Despite such rhetoric, diplomats on both sides reported progress at long-stalled nuclear negotiations in Almaty, Kazakhstan, in late February – the fourth round of talks between Iran and the P5+1 (the US, Russia, China, Britain, France, and Germany).

In its bid to persuade Iran to stop its most sensitive nuclear work, the P5+1 in Almaty for the first time offered some limited sanctions relief on gold transactions and petrochemicals.

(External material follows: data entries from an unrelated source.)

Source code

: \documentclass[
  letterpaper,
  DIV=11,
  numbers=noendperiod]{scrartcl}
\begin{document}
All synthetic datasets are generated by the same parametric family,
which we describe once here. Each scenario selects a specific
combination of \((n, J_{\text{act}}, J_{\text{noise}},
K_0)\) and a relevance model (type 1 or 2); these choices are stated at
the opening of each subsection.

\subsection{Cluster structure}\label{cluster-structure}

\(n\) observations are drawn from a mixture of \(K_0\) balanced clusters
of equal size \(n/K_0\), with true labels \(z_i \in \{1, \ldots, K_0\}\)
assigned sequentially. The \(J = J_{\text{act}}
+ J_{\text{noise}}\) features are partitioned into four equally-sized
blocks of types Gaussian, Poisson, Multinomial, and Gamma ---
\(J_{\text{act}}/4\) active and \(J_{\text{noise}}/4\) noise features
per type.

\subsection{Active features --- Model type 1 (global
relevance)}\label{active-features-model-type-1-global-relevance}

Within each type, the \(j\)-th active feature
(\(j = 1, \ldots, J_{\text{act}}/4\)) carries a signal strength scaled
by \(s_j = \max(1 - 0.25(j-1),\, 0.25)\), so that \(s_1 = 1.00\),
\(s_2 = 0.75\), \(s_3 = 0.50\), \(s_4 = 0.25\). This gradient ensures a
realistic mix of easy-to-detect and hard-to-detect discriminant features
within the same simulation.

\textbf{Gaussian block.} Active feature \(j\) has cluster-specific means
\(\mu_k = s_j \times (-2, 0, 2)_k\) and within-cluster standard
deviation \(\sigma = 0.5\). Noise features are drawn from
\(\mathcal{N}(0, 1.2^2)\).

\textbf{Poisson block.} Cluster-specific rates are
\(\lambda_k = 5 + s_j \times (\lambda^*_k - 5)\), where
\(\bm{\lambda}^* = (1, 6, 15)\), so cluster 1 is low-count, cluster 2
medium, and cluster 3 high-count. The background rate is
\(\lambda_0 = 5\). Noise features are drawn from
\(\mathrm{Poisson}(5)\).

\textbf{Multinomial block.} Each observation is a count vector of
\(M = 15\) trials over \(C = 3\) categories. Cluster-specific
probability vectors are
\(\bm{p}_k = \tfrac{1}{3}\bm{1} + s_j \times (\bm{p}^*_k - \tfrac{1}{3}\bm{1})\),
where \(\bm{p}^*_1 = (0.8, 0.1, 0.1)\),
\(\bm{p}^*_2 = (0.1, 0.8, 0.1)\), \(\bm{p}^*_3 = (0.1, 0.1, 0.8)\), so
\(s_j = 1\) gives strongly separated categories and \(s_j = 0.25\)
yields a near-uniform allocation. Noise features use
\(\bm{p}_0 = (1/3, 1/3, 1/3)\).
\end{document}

An earlier offer to Iran last spring required it to make a host of important concessions before any prospect of relief.

Iran's top negotiator said the P5+1 change was a potential "turning point." An Iranian diplomat told the Monitor that the P5+1 "was softer, more realistic, and smarter."

"A lot of people here [in Washington] thought we weren't offering enough," says Kenneth Katzman, an analyst for the Congressional Research Service in Washington. The new offer "was clearly a reaction to a widespread view ... that this is nowhere near enough for Khamenei," he says.

The trick for Obama will be giving Iran enough incentive to continue engagement and curb its nuclear work, even as mounting calls from Congress for more sanctions might convince Iran there is no reason to talk.

Iran's negotiating team "can't go to [Khamenei] with anything less than the EU [European Union] oil embargo is going to be lifted; [or] the US pressure on Japan, Korea, Turkey, India, and China to stop buying Iranian oil is going to be ended," Mr. Katzman says. Without some lifting of oil sanctions, he adds, "I don't think [Khamenei's] going to go for this."